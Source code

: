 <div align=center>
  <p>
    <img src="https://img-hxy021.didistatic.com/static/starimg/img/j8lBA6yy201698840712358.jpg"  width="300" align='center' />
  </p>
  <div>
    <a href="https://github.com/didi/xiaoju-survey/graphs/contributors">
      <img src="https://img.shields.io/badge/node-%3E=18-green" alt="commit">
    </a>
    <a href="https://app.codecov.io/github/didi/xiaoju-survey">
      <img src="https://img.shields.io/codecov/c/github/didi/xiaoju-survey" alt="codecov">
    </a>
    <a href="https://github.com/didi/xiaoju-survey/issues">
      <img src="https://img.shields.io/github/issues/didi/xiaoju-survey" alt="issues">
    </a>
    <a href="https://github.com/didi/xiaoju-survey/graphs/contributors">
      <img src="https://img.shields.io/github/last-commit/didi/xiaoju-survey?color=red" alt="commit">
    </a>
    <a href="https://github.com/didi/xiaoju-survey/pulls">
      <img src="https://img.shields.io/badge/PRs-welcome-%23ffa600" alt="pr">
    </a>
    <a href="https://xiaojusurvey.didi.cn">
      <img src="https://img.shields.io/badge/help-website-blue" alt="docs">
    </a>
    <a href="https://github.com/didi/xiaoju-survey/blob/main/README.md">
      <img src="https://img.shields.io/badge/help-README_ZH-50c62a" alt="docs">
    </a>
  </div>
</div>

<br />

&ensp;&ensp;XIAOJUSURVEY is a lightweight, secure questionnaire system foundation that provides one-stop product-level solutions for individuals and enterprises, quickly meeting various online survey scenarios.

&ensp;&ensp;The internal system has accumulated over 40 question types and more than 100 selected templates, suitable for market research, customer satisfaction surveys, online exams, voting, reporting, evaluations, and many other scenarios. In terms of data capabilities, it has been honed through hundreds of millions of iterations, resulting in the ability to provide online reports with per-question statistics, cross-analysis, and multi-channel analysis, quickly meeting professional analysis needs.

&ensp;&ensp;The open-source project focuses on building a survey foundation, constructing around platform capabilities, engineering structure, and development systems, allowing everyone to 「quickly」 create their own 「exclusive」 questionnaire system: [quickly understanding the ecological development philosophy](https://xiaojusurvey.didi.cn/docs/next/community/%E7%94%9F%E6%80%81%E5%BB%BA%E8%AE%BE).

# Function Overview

****************

> _AIM OF THE EXERCISE_
Could you return all the data above exactly as it appears?

> _ANSWER BOX_
Source code

: <div align=center>
  <p>
    <img src="https://img-hxy021.didistatic.com/static/starimg/img/j8lBA6yy201698840712358.jpg"  width="300" align='center' />
  </p>
  <div>
    <a href="https://github.com/didi/xiaoju-survey/graphs/contributors">
      <img src="https://img.shields.io/badge/node-%3E=18-green" alt="commit">
    </a>
    <a href="https://app.codecov.io/github/didi/xiaoju-survey">
      <img src="https://img.shields.io/codecov/c/github/didi/xiaoju-survey" alt="codecov">
    </a>
    <a href="https://github.com/didi/xiaoju-survey/issues">
      <img src="https://img.shields.io/github/issues/didi/xiaoju-survey" alt="issues">
    </a>
    <a href="https://github.com/didi/xiaoju-survey/graphs/contributors">
      <img src="https://img.shields.io/github/last-commit/didi/xiaoju-survey?color=red" alt="commit">
    </a>
    <a href="https://github.com/didi/xiaoju-survey/pulls">
      <img src="https://img.shields.io/badge/PRs-welcome-%23ffa600" alt="pr">
    </a>
    <a href="https://xiaojusurvey.didi.cn">
      <img src="https://img.shields.io/badge/help-website-blue" alt="docs">
    </a>
    <a href="https://github.com/didi/xiaoju-survey/blob/main/README.md">
      <img src="https://img.shields.io/badge/help-README_ZH-50c62a" alt="docs">
    </a>
  </div>
</div>

<br />

&ensp;&ensp;XIAOJUSURVEY is a lightweight, secure questionnaire system foundation that provides one-stop product-level solutions for individuals and enterprises, quickly meeting various online survey scenarios.

&ensp;&ensp;The internal system has accumulated over 40 question types and more than 100 selected templates, suitable for market research, customer satisfaction surveys, online exams, voting, reporting, evaluations, and many other scenarios. In terms of data capabilities, it has been honed through hundreds of millions of iterations, resulting in the ability to provide online reports with per-question statistics, cross-analysis, and multi-channel analysis, quickly meeting professional analysis needs.

&ensp;&ensp;The open-source project focuses on building a survey foundation, constructing around platform capabilities, engineering structure, and development systems, allowing everyone to 「quickly」 create their own 「exclusive」 questionnaire system: [quickly understanding the ecological development philosophy](https://xiaojusurvey.didi.cn/docs/next/community/%E7%94%9F%E6%80%81%E5%BB%BA%E8%AE%BE).

# Function Overview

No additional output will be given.